### WHAT YOU SHOULD DO
Beginning with the line that mentions "since the updraughts", reproduce every line through the last line of the entries, exactly, and only those.

### Plain-text document sources
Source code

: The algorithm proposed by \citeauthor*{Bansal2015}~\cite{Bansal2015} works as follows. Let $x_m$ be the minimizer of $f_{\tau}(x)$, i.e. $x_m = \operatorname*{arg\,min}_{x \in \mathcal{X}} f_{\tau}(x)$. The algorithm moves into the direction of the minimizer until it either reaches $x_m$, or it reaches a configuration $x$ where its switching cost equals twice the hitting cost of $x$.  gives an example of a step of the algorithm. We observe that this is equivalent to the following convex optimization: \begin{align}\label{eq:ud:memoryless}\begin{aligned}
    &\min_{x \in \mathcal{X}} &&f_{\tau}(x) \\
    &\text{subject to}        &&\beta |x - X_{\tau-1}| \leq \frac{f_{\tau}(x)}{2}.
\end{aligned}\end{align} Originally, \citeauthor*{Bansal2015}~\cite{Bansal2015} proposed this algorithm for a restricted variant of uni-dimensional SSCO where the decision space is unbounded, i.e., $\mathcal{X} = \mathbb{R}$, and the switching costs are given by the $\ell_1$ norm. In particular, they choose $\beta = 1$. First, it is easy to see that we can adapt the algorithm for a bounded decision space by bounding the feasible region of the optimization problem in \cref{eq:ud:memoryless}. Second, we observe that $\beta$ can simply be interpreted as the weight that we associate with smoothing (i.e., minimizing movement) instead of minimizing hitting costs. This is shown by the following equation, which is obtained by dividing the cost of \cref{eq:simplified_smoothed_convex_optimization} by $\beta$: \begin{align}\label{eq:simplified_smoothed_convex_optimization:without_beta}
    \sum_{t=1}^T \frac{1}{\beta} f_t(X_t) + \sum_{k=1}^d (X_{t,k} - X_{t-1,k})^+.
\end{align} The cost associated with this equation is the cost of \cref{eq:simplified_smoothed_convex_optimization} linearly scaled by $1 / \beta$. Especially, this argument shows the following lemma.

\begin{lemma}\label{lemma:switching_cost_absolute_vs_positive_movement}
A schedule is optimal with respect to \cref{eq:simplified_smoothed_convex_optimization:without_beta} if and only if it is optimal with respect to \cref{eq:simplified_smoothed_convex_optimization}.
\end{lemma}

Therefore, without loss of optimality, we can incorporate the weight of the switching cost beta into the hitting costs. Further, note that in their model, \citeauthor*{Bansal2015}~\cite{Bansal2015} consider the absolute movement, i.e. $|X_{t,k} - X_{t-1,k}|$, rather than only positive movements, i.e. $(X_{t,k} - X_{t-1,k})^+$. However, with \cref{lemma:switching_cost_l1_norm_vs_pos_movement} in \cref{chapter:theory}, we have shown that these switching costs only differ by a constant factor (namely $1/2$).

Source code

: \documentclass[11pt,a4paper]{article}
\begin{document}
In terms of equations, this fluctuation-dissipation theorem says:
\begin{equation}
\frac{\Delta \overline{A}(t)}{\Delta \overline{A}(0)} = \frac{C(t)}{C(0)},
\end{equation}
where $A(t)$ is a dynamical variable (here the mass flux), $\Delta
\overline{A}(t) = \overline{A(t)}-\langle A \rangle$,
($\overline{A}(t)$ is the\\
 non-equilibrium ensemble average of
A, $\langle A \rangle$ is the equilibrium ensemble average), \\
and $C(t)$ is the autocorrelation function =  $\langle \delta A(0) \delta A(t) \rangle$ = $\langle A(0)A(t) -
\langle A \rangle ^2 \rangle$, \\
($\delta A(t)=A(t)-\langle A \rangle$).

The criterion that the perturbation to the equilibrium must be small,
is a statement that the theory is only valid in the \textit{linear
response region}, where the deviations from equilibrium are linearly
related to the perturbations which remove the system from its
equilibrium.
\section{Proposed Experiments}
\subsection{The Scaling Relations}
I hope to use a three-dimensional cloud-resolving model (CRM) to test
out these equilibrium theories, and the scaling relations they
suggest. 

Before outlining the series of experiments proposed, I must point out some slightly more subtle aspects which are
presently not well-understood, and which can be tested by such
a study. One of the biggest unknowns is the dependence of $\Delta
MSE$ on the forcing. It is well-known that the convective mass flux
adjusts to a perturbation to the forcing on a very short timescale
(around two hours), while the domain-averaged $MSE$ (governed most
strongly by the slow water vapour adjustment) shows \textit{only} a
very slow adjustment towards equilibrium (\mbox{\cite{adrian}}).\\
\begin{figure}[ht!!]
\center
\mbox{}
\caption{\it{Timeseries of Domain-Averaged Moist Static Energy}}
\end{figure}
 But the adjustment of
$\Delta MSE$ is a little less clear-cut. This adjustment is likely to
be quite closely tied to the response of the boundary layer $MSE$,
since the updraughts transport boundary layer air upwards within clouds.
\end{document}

### ANSWER TO THIS PROBLEM
since the updraughts transport boundary layer air upwards within clouds.
\end{document}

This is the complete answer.